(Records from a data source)
· · · · · · ·

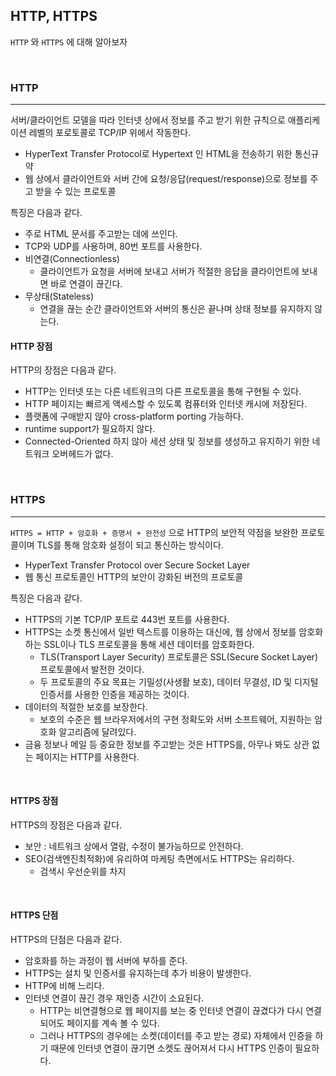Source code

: ## HTTP, HTTPS

`HTTP` 와 `HTTPS` 에 대해 알아보자

<br>

### HTTP
---

서버/클라이언트 모델을 따라 인터넷 상에서 정보를 주고 받기 위한 규칙으로 애플리케이션 레벨의 포로토콜로 TCP/IP 위에서 작동한다.

- HyperText Transfer Protocol로 Hypertext 인 HTML을 전송하기 위한 통신규약
- 웹 상에서 클라이언트와 서버 간에 요청/응답(request/response)으로 정보를 주고 받을 수 있는 프로토콜

특징은 다음과 같다.

- 주로 HTML 문서를 주고받는 데에 쓰인다.
- TCP와 UDP를 사용하며, 80번 포트를 사용한다.
- 비연결(Connectionless)
  - 클라이언트가 요청을 서버에 보내고 서버가 적절한 응답을 클라이언트에 보내면 바로 연결이 끊긴다.
- 무상태(Stateless)
  - 연결을 끊는 순간 클라이언트와 서버의 통신은 끝나며 상태 정보를 유지하지 않는다.

#### HTTP 장점

HTTP의 장점은 다음과 같다.

- HTTP는 인터넷 또는 다른 네트워크의 다른 프로토콜을 통해 구현될 수 있다.
- HTTP 페이지는 빠르게 액세스할 수 있도록 컴퓨터와 인터넷 캐시에 저장된다.
- 플랫폼에 구애받지 않아 cross-platform porting 가능하다.
- runtime support가 필요하지 않다.
- Connected-Oriented 하지 않아 세션 상태 및 정보를 생성하고 유지하기 위한 네트워크 오버헤드가 없다.

<br>

### HTTPS
---

`HTTPS = HTTP + 암호화 + 증명서 + 완전성` 으로 HTTP의 보안적 약점을 보완한 프로토콜이며 TLS를 통해 암호화 설정이 되고 통신하는 방식이다.

- HyperText Transfer Protocol over Secure Socket Layer
- 웹 통신 프로토콜인 HTTP의 보안이 강화된 버전의 프로토콜

특징은 다음과 같다.

- HTTPS의 기본 TCP/IP 포트로 443번 포트를 사용한다.
- HTTPS는 소켓 통신에서 일반 텍스트를 이용하는 대신에, 웹 상에서 정보를 암호화하는 SSL이나 TLS 프로토콜을 통해 세션 데이터를 암호화한다.
  - TLS(Transport Layer Security) 프로토콜은 SSL(Secure Socket Layer) 프로토콜에서 발전한 것이다.
  - 두 프로토콜의 주요 목표는 기밀성(사생활 보호), 데이터 무결성, ID 및 디지털 인증서를 사용한 인증을 제공하는 것이다.
- 데이터의 적절한 보호를 보장한다.
  - 보호의 수준은 웹 브라우저에서의 구현 정확도와 서버 소프트웨어, 지원하는 암호화 알고리즘에 달려있다.
- 금융 정보나 메일 등 중요한 정보를 주고받는 것은 HTTPS를, 아무나 봐도 상관 없는 페이지는 HTTP를 사용한다.

<br>

#### HTTPS 장점

HTTPS의 장점은 다음과 같다.

- 보안 : 네트워크 상에서 열람, 수정이 불가능하므로 안전하다.
- SEO(검색엔진최적화)에 유리하여 마케팅 측면에서도 HTTPS는 유리하다.
  - 검색시 우선순위를 차지

<br>

#### HTTPS 단점

HTTPS의 단점은 다음과 같다.

- 암호화를 하는 과정이 웹 서버에 부하를 준다.
- HTTPS는 설치 및 인증서를 유지하는데 추가 비용이 발생한다.
- HTTP에 비해 느리다.
- 인터넷 연결이 끊긴 경우 재인증 시간이 소요된다.
  - HTTP는 비연결형으로 웹 페이지를 보는 중 인터넷 연결이 끊겼다가 다시 연결되어도 페이지를 계속 볼 수 있다.
  - 그러나 HTTPS의 경우에는 소켓(데이터를 주고 받는 경로) 자체에서 인증을 하기 때문에 인터넷 연결이 끊기면 소켓도 끊어져서 다시 HTTPS 인증이 필요하다.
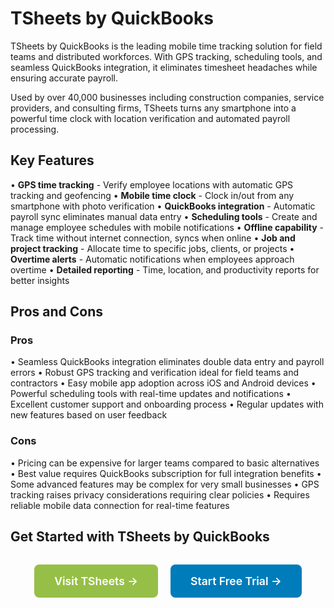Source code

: # TSheets by QuickBooks

TSheets by QuickBooks is the leading mobile time tracking solution for field teams and distributed workforces. With GPS tracking, scheduling tools, and seamless QuickBooks integration, it eliminates timesheet headaches while ensuring accurate payroll.

Used by over 40,000 businesses including construction companies, service providers, and consulting firms, TSheets turns any smartphone into a powerful time clock with location verification and automated payroll processing.

## Key Features

• **GPS time tracking** - Verify employee locations with automatic GPS tracking and geofencing
• **Mobile time clock** - Clock in/out from any smartphone with photo verification
• **QuickBooks integration** - Automatic payroll sync eliminates manual data entry
• **Scheduling tools** - Create and manage employee schedules with mobile notifications
• **Offline capability** - Track time without internet connection, syncs when online
• **Job and project tracking** - Allocate time to specific jobs, clients, or projects
• **Overtime alerts** - Automatic notifications when employees approach overtime
• **Detailed reporting** - Time, location, and productivity reports for better insights

## Pros and Cons

### Pros
• Seamless QuickBooks integration eliminates double data entry and payroll errors
• Robust GPS tracking and verification ideal for field teams and contractors
• Easy mobile app adoption across iOS and Android devices
• Powerful scheduling tools with real-time updates and notifications
• Excellent customer support and onboarding process
• Regular updates with new features based on user feedback

### Cons
• Pricing can be expensive for larger teams compared to basic alternatives
• Best value requires QuickBooks subscription for full integration benefits
• Some advanced features may be complex for very small businesses
• GPS tracking raises privacy considerations requiring clear policies
• Requires reliable mobile data connection for real-time features

## Get Started with TSheets by QuickBooks

<div style="text-align: center; margin: 2rem 0;">
  <a href="https://quickbooks.intuit.com/time-tracking" target="_blank" rel="noopener noreferrer" style="display: inline-block; background: #96BF47; color: white; padding: 1rem 2rem; text-decoration: none; border-radius: 8px; font-weight: 600; font-size: 1.1rem; margin-right: 1rem;">Visit TSheets →</a>
  <a href="https://quickbooks.intuit.com/time-tracking/free-trial" target="_blank" rel="noopener noreferrer" style="display: inline-block; background: #007cba; color: white; padding: 1rem 2rem; text-decoration: none; border-radius: 8px; font-weight: 600; font-size: 1.1rem;">Start Free Trial →</a>
</div>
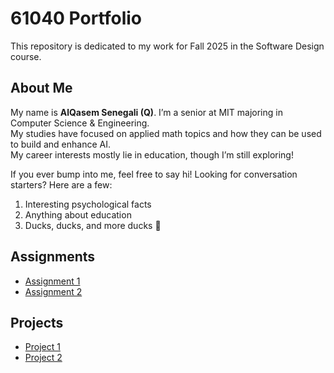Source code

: # 61040 Portfolio

This repository is dedicated to my work for Fall 2025 in the Software Design course.

## About Me
My name is **AlQasem Senegali (Q)**. I’m a senior at MIT majoring in Computer Science & Engineering.  
My studies have focused on applied math topics and how they can be used to build and enhance AI.  
My career interests mostly lie in education, though I’m still exploring!

If you ever bump into me, feel free to say hi! Looking for conversation starters? Here are a few:
1. Interesting psychological facts  
2. Anything about education  
3. Ducks, ducks, and more ducks 🦆

## Assignments
- [Assignment 1](assignments/assignment1.md)  
- [Assignment 2](#)

## Projects
- [Project 1](#)  
- [Project 2](#)


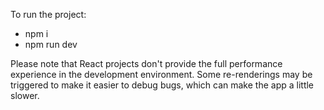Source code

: To run the project:
- npm i
- npm run dev

Please note that React projects don't provide the full performance experience in the development environment. Some re-renderings may be triggered to make it easier to debug bugs, which can make the app a little slower.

· · · · · · ·

-- WHAT IS NEEDED --
Reproduce exactly the lines from the one containing "Free Trial →</a>" through the last line of the records, both included, leaving out every picture.

-- EXERCISE OUTPUT --
  <a href="https://quickbooks.intuit.com/time-tracking/free-trial" target="_blank" rel="noopener noreferrer" style="display: inline-block; background: #007cba; color: white; padding: 1rem 2rem; text-decoration: none; border-radius: 8px; font-weight: 600; font-size: 1.1rem;">Start Free Trial →</a>
</div>
Source code

: # 61040 Portfolio

This repository is dedicated to my work for Fall 2025 in the Software Design course.

## About Me
My name is **AlQasem Senegali (Q)**. I’m a senior at MIT majoring in Computer Science & Engineering.  
My studies have focused on applied math topics and how they can be used to build and enhance AI.  
My career interests mostly lie in education, though I’m still exploring!

If you ever bump into me, feel free to say hi! Looking for conversation starters? Here are a few:
1. Interesting psychological facts  
2. Anything about education  
3. Ducks, ducks, and more ducks 🦆

## Assignments
- [Assignment 1](assignments/assignment1.md)  
- [Assignment 2](#)

## Projects
- [Project 1](#)  
- [Project 2](#)


Source code

: To run the project:
- npm i
- npm run dev

Please note that React projects don't provide the full performance experience in the development environment. Some re-renderings may be triggered to make it easier to debug bugs, which can make the app a little slower.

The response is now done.